An obvious threat to a PCRT design is that the same providers are asked to implement both the intervention and the control arms, depending on which patient they are seeing. Concerns about contamination are a common reason to randomize providers (i.e., group randomization) so that they deliver either the intervention or the control but not both.

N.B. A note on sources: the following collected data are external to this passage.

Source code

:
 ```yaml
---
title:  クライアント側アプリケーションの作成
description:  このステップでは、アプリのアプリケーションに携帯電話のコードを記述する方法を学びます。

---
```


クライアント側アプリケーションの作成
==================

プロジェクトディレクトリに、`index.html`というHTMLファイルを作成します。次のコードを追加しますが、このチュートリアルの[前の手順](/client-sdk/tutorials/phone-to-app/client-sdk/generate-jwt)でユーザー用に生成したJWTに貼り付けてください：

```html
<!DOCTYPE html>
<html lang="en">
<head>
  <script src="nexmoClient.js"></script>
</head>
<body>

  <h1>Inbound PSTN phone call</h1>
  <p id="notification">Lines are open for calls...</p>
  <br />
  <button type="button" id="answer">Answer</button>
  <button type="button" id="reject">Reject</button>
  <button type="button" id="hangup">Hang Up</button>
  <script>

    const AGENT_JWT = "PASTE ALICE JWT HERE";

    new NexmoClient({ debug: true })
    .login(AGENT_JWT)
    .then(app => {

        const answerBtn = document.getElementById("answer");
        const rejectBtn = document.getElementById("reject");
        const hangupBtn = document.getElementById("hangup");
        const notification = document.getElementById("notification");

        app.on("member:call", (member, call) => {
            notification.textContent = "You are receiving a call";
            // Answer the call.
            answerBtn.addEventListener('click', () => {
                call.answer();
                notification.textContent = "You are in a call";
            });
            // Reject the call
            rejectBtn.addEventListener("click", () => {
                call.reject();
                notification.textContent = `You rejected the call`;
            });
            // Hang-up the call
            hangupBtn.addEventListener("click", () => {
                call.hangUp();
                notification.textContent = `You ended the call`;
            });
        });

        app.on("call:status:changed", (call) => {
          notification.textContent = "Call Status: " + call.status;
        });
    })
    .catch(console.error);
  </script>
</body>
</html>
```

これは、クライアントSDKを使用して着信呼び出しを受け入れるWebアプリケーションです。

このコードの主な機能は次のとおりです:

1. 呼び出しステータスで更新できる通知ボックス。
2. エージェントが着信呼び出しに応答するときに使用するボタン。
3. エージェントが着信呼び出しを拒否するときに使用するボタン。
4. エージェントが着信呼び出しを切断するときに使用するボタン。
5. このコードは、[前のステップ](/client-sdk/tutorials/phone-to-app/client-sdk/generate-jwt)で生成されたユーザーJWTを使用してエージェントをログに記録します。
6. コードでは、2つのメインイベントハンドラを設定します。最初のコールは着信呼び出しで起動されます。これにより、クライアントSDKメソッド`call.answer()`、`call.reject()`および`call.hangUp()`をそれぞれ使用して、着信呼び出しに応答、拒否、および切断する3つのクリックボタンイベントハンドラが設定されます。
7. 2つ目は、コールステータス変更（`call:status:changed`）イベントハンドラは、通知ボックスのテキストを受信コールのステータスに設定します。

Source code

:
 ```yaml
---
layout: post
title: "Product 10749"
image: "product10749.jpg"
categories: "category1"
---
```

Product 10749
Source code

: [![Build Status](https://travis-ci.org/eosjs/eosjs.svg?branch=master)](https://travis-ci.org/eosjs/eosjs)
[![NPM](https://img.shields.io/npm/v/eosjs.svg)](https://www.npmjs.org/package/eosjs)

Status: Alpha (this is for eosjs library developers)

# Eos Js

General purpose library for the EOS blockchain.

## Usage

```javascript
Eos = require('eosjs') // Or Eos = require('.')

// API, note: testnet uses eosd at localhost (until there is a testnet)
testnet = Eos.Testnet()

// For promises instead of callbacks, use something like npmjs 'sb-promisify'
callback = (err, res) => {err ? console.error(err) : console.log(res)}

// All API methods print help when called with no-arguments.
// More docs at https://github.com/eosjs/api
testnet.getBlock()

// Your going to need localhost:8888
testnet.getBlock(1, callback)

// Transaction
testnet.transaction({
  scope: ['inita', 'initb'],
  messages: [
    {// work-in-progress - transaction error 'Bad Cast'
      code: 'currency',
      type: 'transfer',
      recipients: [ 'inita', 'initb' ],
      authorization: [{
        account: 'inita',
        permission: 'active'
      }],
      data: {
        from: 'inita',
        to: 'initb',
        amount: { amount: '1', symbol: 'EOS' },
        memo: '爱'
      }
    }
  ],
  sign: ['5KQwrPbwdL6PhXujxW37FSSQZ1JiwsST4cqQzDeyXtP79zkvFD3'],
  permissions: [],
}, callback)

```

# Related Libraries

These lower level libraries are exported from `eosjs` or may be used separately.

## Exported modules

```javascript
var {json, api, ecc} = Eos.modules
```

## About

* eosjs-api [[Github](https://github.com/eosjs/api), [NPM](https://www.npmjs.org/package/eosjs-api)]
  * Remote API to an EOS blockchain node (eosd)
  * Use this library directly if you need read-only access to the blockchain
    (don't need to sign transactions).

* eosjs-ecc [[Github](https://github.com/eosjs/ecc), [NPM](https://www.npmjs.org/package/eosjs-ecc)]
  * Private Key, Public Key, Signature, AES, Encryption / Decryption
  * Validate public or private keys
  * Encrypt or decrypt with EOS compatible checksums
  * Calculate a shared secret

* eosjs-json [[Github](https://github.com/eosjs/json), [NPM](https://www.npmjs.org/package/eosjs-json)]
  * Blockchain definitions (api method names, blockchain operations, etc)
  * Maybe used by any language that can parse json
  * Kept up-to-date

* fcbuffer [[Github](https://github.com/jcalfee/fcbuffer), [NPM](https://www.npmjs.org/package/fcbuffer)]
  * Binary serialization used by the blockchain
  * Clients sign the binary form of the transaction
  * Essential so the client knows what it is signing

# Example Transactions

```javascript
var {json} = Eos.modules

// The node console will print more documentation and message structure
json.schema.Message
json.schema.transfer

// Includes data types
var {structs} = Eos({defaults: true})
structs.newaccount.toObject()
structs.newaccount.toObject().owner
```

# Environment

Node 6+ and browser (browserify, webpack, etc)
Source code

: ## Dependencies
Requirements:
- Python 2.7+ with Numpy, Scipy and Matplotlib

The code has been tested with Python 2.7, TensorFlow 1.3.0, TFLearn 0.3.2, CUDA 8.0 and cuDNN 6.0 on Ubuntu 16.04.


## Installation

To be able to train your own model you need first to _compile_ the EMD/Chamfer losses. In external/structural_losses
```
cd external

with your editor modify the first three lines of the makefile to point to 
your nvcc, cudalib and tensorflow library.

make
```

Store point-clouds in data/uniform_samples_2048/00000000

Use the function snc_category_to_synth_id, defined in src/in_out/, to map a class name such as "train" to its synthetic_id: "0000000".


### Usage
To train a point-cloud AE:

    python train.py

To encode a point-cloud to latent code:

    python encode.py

The PCRT design would not be appropriate if there are concerns about contamination and if they exceed concerns about selection bias.

In 2 published cases, providers were blinded to the 2-stage form of randomization and instead assumed that patients were individually randomized to the intervention arm with equal probability.^118,119 Later publications indicate that the PCRT design did well at balancing contamination and selection bias in both studies.^120–122

Borm et al. provide sample size calculations for continuous outcomes.¹¹⁷ The clustering by provider (or unit of first-stage randomization) must be accounted for in both the design and analysis. No explicit sample size methods are known to be available for noncontinuous outcomes. Moerbeek and Teerenstra devote a chapter to sample size methods for PCRTs.²⁷

Individually Randomized Group-Treatment Trials

Pals et al.¹²³ identified studies that randomize individuals to study arms but deliver interventions in small groups or through a common change agent as individually randomized group-treatment (IRGT) trials, also called “partially clustered or partially nested designs” (Figure 1e).^72,124 Examples include studies of psychotherapy,¹²⁵ weight loss,¹²⁶ and reduction in sun exposure.¹²⁷ Clustering associated with these small groups or change agents must be accounted for in the analysis to avoid type I error rate inflation.^{72,123,124,128,129} Even so, this accounting appears to be rare in practice.^{123,130–133}

Recent articles have reported sample size formulas for IRGT trials with clustering in only 1 study arm, both for balanced^{72,123,128,134} and unbalanced designs.^77,128 Moerbeek and Teerenstra devote a chapter to sample size methods for IRGT trials focused on methods with clustering in either 1 or both arms.²⁷ Roberts addresses sample size methods for IRGT trials in which members belong to more than 1 small group at the same time or change small groups over the course of the study.¹³⁵ Both features have been shown to increase the type I error rate if ignored in the analysis.^135,136

CONCLUSIONS

We have summarized many of the most important advances in the design of GRTs during the 13 years since the publication of the earlier review by Murray et al.⁶ Many of these developments have focused on alternatives to the standard parallel-arm GRT design as well as those related to the nature of clustering and its features in all the designs presented. Space limitations have prevented us from including recent developments involving pilot and feasibility GRTs; designs to improve efficiency, such as factorial and crossover GRTs; and group designs, such as cutoff designs and regression discontinuity applied to groups. Interested readers are directed to the recently launched peer-reviewed journal Pilot and Feasibility Studies and related references ^4,137; to a recent methodological review of efficiency improvements for GRTs by Crespi,¹³⁸ including factorial and crossover GRTs; to additional developments in crossover GRTs,^139,140 including a recent review by Arnup et al.¹⁴¹; to additional reflections on the factorial GRT by Mdege et al.¹⁴²; and to cutoff design references by Pennell et al.¹⁴³ and by Schochet.¹⁴⁴

With this review, we have sought to ensure that the reader is reminded of the value of good design and gains knowledge in the fundamental principles of a range of recent and potentially beneficial design strategies. Pairing this knowledge with our companion review of developments in the analysis of GRTs,⁷ we hope that our work leads to continued improvements in the design and analysis of GRTs.